Start of Data provided

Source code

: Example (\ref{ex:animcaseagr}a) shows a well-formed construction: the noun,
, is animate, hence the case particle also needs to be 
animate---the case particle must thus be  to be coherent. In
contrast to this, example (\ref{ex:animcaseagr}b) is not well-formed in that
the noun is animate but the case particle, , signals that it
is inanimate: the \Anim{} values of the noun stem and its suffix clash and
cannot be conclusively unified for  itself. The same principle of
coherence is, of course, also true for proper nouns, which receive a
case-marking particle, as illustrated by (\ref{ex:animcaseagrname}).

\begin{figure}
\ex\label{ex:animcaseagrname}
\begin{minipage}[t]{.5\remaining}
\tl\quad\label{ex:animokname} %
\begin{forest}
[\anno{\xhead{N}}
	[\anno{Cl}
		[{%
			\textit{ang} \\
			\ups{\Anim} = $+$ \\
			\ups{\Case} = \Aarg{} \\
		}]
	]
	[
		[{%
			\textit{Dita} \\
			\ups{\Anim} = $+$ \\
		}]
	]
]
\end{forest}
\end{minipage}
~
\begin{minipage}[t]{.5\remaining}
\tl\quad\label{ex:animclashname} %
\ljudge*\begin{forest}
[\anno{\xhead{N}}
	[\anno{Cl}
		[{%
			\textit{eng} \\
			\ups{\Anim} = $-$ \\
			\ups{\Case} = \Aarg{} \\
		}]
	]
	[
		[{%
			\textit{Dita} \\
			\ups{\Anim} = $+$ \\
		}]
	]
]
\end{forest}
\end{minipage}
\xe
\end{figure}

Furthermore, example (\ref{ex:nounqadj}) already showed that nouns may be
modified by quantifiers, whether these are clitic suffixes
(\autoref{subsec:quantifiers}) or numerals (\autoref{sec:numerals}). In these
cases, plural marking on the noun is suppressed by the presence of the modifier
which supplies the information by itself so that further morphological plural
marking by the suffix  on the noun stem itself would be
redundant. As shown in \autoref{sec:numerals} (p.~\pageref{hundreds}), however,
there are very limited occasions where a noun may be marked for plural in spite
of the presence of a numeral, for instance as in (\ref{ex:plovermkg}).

End of Data provided

§ **Exercise objective**
Look over the listing above and copy each line that contains "also".

§ **Exercise solution**
, is animate, hence the case particle also needs to be 
coherence is, of course, also true for proper nouns, which receive a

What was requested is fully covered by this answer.